Is it wise to turn Osama bin Laden’s death into a PR moment for your company or cause?

There’s room for much debate on this one, but here’s some framework to guide your decision on this volatile question: can you generate a public relations communication that is fitting, measured and respectful?

Let’s break down those three elements:

1. Fitting

Does the company or cause have a logical tie-in to the events leading to bin Laden’s death? Do they manufacture a weapon or piece of technology that played a role in finding, then confronting and ultimately killing the most wanted man on the globe? Is there some other (less obvious) connection that you can make?

If so, then it’s worth exploring the potential for a PR outreach.

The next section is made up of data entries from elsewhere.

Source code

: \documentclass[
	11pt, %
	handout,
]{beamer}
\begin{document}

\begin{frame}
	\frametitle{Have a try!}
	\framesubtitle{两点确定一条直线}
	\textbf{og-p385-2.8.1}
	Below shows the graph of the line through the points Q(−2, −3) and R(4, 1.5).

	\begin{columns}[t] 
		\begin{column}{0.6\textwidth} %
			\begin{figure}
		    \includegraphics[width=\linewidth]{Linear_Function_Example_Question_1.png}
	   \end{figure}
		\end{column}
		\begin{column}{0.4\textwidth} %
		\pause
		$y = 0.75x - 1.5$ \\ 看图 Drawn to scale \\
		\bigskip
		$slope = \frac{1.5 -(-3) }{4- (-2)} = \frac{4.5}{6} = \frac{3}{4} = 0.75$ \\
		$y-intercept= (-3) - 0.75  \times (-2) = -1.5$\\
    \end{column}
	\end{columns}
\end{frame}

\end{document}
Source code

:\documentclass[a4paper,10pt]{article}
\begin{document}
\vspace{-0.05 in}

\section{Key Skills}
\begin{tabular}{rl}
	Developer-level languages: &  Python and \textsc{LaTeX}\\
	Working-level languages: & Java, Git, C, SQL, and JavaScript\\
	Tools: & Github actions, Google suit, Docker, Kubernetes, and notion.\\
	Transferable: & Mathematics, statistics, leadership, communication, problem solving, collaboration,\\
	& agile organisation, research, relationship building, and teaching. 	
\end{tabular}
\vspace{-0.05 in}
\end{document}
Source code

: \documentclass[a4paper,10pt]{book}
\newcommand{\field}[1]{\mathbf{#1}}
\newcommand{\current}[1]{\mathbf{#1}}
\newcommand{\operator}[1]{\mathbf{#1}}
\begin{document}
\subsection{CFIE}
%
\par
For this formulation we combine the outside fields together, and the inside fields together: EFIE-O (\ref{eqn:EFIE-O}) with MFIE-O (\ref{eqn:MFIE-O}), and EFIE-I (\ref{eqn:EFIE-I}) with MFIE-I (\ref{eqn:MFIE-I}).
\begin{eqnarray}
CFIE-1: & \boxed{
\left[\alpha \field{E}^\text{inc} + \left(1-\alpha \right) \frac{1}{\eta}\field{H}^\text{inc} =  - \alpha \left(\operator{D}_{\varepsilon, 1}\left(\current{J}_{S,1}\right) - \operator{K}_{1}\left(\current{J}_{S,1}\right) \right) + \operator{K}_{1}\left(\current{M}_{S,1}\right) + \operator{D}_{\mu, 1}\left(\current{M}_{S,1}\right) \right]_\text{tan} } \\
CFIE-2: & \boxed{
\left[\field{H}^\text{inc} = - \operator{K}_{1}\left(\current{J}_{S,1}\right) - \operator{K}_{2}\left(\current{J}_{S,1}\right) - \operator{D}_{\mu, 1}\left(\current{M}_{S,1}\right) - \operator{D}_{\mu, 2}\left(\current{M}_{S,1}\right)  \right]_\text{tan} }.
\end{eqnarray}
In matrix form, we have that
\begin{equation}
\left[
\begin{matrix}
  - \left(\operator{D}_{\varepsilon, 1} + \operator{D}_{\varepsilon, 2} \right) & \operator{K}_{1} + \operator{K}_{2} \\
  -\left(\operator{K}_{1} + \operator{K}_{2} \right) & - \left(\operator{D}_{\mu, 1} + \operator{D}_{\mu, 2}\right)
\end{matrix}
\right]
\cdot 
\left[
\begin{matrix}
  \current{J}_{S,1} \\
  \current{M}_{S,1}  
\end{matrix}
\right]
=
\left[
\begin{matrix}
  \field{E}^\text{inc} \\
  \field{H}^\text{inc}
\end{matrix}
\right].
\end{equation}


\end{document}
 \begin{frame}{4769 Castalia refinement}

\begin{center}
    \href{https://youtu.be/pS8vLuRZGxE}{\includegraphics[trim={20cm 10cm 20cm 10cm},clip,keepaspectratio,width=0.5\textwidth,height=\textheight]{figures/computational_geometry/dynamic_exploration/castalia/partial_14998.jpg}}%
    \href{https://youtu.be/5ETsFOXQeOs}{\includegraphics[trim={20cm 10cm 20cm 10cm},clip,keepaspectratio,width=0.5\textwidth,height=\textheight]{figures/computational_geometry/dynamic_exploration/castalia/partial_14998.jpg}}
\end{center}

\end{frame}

If not, then it might be time to start brainstorming on other fronts.

2. Measured

If you pass the “fitting” test, then the next step is to ensure that you develop a communication that is measured. In other words, resist the temptation to lay it on thick with whatever role you may have played in some component of the mission to get bin Laden.

For example, a company that makes tool kits that go into military Humvees may have an appropriate opening to parlay the death into some kind of news release. But the focus ought to be on praising those who carried out the objective, with a brief mention of the company’s own, peripheral role in supporting our troops.

3. Respectful

Remember that this is part of a much bigger, indescribably tragic and heart-wrenching story. Thousands of people died on U.S. soil on Sept. 11, 2001, and events flowing from that dark day–including the wars in Iraq and Afghanistan–have since claimed the lives of an untold numbers of others.

Acknowledging that reality in a respectful, somber way ought to be part of any PR communication in this post-bin Laden period.

There is a line between smart and timely PR and unseemly, over-the-top opportunism that can backfire. Much is in the execution, including the choice of words in a release. So think through the possibilities carefully, select your words wisely and then launch your media outreach (if any) accordingly.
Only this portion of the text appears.